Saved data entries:
◇ ◇ ◇ ◇
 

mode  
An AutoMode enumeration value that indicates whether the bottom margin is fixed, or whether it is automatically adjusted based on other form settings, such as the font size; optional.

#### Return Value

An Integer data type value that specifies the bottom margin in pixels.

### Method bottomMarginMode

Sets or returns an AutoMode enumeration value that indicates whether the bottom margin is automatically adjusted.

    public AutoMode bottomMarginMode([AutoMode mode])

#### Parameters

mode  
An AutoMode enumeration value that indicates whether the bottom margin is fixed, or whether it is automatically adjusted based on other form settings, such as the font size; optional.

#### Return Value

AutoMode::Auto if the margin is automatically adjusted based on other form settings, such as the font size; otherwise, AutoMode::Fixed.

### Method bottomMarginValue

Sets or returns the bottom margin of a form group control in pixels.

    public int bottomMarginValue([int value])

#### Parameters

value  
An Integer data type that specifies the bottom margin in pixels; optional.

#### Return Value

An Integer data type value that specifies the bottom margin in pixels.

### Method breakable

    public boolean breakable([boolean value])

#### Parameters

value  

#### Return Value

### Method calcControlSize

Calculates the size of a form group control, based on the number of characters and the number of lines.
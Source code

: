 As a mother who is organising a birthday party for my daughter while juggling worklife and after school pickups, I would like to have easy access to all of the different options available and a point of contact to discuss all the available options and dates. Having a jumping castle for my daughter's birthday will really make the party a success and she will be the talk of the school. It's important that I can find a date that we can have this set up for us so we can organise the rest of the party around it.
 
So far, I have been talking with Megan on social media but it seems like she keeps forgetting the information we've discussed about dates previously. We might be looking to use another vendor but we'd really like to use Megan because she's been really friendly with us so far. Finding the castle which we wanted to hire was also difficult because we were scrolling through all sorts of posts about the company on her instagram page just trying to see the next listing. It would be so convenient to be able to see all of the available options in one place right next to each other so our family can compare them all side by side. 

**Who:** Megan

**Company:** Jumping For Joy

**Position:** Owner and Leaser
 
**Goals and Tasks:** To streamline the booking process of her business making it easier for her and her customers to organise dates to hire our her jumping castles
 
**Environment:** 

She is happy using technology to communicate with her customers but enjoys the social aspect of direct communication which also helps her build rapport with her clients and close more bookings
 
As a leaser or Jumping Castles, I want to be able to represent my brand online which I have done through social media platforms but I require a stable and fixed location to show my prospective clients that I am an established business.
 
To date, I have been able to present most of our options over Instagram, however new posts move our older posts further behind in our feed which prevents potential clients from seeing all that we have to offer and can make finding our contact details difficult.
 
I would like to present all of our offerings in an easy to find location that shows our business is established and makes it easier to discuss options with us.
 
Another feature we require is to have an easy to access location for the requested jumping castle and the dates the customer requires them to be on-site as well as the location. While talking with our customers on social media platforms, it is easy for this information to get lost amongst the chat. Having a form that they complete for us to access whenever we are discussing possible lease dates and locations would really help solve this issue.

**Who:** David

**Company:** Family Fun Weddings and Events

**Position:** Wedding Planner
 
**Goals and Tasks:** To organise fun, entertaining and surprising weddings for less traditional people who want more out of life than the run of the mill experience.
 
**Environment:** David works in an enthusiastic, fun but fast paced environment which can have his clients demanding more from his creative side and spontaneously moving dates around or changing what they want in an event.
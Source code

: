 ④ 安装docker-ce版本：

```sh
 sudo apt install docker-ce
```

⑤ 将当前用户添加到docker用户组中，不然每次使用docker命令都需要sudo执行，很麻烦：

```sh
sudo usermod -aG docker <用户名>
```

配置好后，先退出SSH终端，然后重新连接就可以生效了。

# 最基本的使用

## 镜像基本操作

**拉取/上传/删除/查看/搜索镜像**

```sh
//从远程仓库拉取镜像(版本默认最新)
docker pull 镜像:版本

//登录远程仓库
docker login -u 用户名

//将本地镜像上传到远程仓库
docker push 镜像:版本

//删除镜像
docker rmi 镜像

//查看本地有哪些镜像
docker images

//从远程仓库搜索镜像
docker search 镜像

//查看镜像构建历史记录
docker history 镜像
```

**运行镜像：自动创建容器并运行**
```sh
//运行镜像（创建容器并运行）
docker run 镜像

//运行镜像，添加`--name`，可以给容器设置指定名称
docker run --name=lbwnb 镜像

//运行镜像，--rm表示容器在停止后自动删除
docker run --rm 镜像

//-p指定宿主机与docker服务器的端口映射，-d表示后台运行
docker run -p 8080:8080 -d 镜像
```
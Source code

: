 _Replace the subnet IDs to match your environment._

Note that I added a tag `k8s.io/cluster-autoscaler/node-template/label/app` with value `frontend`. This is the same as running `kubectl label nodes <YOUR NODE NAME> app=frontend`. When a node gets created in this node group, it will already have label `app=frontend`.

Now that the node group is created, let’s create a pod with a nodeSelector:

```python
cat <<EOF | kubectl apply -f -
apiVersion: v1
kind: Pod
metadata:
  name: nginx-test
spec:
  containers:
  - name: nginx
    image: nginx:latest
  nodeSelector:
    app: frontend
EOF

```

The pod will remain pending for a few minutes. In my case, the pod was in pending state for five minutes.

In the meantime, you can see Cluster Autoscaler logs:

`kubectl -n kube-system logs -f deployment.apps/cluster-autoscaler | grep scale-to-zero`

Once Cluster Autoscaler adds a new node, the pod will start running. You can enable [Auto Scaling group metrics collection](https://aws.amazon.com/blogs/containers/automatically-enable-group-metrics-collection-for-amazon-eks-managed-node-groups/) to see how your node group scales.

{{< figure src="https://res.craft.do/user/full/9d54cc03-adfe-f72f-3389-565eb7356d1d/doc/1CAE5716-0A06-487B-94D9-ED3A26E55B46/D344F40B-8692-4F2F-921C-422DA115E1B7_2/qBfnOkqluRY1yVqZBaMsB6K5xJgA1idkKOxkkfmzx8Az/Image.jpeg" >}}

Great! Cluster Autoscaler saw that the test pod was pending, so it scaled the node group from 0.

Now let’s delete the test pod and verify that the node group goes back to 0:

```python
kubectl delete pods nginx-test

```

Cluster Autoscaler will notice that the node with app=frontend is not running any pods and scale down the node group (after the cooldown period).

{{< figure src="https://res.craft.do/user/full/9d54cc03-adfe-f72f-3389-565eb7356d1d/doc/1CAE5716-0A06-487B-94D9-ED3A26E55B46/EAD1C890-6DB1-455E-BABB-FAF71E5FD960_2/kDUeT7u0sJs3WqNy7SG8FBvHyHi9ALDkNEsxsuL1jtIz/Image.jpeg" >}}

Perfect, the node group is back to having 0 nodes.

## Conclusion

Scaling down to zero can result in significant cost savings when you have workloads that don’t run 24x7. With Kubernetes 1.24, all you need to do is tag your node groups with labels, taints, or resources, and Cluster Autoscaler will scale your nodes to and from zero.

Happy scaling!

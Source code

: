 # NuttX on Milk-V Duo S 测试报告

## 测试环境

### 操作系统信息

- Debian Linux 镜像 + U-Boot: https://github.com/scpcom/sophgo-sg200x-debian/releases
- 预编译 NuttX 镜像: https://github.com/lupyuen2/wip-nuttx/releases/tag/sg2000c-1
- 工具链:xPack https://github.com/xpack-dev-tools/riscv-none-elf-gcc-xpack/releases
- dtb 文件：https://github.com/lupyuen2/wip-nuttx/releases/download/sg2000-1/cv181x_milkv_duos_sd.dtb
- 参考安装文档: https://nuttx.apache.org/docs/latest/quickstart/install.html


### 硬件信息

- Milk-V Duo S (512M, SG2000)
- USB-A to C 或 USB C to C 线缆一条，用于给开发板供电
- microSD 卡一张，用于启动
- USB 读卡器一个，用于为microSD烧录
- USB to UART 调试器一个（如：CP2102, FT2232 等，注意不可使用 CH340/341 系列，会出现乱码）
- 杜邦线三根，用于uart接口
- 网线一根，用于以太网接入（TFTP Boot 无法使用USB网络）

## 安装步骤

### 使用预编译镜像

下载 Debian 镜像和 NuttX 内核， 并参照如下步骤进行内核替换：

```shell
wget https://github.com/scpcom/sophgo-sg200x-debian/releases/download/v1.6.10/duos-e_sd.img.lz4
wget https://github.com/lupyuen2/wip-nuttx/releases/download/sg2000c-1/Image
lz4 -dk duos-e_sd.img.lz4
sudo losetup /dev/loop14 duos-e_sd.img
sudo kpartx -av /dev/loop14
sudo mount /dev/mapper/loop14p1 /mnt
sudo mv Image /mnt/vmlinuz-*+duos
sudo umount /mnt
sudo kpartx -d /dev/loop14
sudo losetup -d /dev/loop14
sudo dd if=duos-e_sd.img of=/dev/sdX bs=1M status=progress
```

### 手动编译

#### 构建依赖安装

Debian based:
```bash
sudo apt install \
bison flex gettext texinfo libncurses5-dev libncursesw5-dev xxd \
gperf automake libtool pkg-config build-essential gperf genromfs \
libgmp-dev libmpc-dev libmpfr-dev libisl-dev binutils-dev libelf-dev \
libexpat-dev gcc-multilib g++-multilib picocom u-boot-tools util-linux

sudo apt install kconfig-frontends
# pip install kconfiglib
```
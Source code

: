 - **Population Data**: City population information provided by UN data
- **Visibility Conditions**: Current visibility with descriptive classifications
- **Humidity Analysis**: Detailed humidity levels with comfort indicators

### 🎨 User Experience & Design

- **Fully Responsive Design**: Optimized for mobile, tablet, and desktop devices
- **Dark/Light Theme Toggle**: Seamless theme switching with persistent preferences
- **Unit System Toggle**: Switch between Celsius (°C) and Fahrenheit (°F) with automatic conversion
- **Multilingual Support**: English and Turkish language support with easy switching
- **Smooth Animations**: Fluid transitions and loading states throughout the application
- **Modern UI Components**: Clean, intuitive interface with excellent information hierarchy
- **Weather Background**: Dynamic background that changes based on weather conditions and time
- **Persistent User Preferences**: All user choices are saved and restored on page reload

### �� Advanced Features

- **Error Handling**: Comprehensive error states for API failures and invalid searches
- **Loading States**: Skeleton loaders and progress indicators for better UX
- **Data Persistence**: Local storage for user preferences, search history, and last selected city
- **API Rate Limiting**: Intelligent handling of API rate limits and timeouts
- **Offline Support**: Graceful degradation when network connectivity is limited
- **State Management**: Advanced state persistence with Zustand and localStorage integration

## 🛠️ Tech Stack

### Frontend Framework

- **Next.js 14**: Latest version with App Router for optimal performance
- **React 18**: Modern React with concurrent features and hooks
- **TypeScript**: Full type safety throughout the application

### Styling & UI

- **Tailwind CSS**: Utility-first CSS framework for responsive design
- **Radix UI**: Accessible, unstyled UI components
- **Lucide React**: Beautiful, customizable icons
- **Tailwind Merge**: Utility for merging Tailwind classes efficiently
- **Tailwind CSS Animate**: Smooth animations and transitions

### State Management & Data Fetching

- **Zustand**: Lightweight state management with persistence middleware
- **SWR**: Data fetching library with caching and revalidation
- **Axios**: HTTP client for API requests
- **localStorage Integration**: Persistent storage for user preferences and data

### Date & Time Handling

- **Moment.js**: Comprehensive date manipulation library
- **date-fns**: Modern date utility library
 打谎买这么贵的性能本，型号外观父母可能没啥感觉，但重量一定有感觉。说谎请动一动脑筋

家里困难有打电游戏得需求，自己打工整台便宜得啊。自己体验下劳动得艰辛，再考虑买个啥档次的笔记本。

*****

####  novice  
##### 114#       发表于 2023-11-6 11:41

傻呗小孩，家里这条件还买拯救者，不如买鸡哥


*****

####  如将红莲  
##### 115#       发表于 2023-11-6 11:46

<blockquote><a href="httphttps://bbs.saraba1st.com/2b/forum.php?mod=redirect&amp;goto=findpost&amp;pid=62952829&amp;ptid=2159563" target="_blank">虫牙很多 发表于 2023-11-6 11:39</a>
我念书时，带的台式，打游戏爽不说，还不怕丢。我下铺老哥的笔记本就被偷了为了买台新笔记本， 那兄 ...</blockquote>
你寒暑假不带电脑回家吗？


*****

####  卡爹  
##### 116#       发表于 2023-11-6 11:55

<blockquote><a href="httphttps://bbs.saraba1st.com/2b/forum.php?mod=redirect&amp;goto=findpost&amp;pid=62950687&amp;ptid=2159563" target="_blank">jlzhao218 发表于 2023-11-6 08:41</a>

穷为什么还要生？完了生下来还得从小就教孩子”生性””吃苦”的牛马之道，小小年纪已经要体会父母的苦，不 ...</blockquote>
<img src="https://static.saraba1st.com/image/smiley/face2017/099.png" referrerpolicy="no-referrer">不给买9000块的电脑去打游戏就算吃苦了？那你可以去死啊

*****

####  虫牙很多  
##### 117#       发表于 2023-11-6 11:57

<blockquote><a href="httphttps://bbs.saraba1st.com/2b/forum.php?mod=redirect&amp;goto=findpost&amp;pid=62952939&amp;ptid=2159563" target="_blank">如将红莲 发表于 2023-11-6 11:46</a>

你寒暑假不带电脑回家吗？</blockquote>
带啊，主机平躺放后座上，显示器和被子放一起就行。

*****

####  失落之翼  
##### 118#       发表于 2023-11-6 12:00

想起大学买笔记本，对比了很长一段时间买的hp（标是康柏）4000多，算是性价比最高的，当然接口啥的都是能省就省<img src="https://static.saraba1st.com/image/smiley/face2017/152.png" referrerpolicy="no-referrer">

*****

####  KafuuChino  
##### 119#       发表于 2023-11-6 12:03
◇ ◇ ◇ ◇
Task to complete: Nothing but the lines from the beginning of the records through the line with "Sets or returns an" should appear, each printed exactly.

Expected output:
mode  
An AutoMode enumeration value that indicates whether the bottom margin is fixed, or whether it is automatically adjusted based on other form settings, such as the font size; optional.

#### Return Value

An Integer data type value that specifies the bottom margin in pixels.

### Method bottomMarginMode

Sets or returns an AutoMode enumeration value that indicates whether the bottom margin is automatically adjusted.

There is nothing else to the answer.